The task: On every line of the listing, check for "required"; copy the lines that have it.

Exercise data:
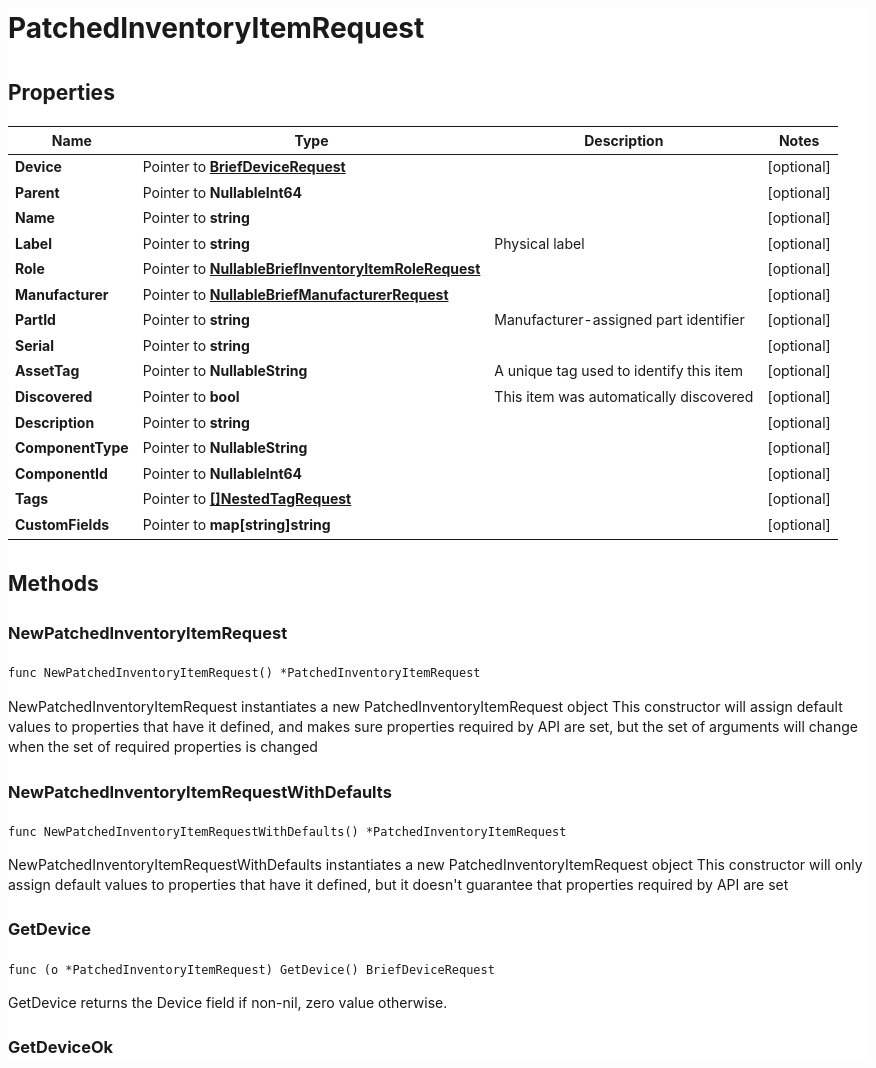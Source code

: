 # PatchedInventoryItemRequest

## Properties

Name | Type | Description | Notes
------------ | ------------- | ------------- | -------------
**Device** | Pointer to [**BriefDeviceRequest**](BriefDeviceRequest.md) |  | [optional] 
**Parent** | Pointer to **NullableInt64** |  | [optional] 
**Name** | Pointer to **string** |  | [optional] 
**Label** | Pointer to **string** | Physical label | [optional] 
**Role** | Pointer to [**NullableBriefInventoryItemRoleRequest**](BriefInventoryItemRoleRequest.md) |  | [optional] 
**Manufacturer** | Pointer to [**NullableBriefManufacturerRequest**](BriefManufacturerRequest.md) |  | [optional] 
**PartId** | Pointer to **string** | Manufacturer-assigned part identifier | [optional] 
**Serial** | Pointer to **string** |  | [optional] 
**AssetTag** | Pointer to **NullableString** | A unique tag used to identify this item | [optional] 
**Discovered** | Pointer to **bool** | This item was automatically discovered | [optional] 
**Description** | Pointer to **string** |  | [optional] 
**ComponentType** | Pointer to **NullableString** |  | [optional] 
**ComponentId** | Pointer to **NullableInt64** |  | [optional] 
**Tags** | Pointer to [**[]NestedTagRequest**](NestedTagRequest.md) |  | [optional] 
**CustomFields** | Pointer to **map[string]string** |  | [optional] 

## Methods

### NewPatchedInventoryItemRequest

`func NewPatchedInventoryItemRequest() *PatchedInventoryItemRequest`

NewPatchedInventoryItemRequest instantiates a new PatchedInventoryItemRequest object
This constructor will assign default values to properties that have it defined,
and makes sure properties required by API are set, but the set of arguments
will change when the set of required properties is changed

### NewPatchedInventoryItemRequestWithDefaults

`func NewPatchedInventoryItemRequestWithDefaults() *PatchedInventoryItemRequest`

NewPatchedInventoryItemRequestWithDefaults instantiates a new PatchedInventoryItemRequest object
This constructor will only assign default values to properties that have it defined,
but it doesn't guarantee that properties required by API are set

### GetDevice

`func (o *PatchedInventoryItemRequest) GetDevice() BriefDeviceRequest`

GetDevice returns the Device field if non-nil, zero value otherwise.

### GetDeviceOk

Answer area:
and makes sure properties required by API are set, but the set of arguments
will change when the set of required properties is changed
but it doesn't guarantee that properties required by API are set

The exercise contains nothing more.